▶ [Your task]: Check each line of the data for "problem", and copy the ones that have it.

(Collection entries)
————————

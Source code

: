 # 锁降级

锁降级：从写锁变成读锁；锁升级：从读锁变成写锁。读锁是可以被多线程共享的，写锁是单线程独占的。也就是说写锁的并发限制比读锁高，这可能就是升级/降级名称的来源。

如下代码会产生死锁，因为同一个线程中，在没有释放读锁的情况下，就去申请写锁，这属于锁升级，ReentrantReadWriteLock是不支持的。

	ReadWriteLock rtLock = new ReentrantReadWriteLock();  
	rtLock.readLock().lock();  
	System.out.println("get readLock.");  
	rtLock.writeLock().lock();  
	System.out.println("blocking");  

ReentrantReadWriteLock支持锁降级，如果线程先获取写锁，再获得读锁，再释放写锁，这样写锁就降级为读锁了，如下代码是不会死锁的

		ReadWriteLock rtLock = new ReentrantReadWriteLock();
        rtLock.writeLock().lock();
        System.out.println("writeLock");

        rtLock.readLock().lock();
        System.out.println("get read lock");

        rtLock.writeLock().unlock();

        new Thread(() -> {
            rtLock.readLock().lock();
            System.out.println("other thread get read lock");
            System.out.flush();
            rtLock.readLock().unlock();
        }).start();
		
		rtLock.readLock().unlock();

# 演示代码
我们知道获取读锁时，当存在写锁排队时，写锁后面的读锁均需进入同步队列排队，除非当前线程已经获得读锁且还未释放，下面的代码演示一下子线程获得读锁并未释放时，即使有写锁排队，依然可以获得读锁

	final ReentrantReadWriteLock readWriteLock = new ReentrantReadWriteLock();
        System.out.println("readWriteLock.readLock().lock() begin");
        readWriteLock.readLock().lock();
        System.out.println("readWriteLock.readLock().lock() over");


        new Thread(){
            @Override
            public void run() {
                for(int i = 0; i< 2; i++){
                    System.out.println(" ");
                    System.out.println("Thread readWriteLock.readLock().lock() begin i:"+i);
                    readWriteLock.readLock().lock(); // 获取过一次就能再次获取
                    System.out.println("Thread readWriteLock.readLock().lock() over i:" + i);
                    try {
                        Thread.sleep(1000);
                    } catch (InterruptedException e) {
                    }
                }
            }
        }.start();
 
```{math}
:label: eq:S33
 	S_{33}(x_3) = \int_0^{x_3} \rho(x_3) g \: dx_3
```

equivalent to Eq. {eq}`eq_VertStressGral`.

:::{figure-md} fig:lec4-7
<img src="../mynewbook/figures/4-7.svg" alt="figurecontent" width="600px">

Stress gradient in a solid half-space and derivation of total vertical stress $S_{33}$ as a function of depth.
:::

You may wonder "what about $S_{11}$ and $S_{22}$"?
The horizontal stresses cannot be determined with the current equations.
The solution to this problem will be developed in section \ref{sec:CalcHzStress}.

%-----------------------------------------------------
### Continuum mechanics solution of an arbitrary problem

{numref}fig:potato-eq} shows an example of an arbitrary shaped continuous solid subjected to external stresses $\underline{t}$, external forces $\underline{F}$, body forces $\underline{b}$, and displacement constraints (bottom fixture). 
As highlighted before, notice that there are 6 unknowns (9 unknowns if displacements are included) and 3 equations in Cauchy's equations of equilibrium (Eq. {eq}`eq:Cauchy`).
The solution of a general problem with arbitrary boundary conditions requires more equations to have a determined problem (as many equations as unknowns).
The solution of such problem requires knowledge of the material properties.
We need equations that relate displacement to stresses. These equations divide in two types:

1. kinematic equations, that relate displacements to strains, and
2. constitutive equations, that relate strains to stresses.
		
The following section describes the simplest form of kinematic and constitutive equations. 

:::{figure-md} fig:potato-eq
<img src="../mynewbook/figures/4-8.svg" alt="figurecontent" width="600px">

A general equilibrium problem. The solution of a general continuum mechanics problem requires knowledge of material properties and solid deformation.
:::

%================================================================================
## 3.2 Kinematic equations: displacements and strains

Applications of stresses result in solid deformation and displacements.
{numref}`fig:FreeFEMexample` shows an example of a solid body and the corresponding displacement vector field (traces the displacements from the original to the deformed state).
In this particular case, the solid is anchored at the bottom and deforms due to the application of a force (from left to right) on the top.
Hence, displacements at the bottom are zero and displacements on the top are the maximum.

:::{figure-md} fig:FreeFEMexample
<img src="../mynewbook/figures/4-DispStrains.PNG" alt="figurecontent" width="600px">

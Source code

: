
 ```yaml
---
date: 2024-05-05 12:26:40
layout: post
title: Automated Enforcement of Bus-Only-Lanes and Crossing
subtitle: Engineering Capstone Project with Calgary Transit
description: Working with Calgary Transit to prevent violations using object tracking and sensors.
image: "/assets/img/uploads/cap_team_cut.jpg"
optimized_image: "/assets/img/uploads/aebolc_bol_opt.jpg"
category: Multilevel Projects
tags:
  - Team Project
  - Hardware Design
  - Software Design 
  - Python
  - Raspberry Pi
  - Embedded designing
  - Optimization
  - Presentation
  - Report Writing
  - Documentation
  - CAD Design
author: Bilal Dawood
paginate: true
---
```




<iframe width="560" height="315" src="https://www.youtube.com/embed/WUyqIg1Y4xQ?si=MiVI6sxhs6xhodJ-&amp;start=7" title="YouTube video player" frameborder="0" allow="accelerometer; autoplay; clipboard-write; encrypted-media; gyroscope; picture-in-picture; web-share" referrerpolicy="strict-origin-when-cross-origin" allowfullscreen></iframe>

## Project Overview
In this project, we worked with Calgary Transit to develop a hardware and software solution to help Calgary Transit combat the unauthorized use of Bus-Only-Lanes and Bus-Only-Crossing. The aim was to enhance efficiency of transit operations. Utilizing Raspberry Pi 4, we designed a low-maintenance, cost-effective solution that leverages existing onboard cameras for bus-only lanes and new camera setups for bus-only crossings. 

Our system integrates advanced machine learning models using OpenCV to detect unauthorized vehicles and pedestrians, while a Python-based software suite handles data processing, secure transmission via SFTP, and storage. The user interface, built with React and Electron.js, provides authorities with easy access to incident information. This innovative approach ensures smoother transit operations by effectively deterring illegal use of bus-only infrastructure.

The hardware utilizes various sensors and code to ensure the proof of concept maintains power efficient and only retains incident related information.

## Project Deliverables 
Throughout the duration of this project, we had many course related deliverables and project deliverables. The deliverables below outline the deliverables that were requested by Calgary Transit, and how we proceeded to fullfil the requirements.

————————

▶ [Exercise result]:
The solution to this problem will be developed in section \ref{sec:CalcHzStress}.
### Continuum mechanics solution of an arbitrary problem
The solution of a general problem with arbitrary boundary conditions requires more equations to have a determined problem (as many equations as unknowns).
The solution of such problem requires knowledge of the material properties.
A general equilibrium problem. The solution of a general continuum mechanics problem requires knowledge of material properties and solid deformation.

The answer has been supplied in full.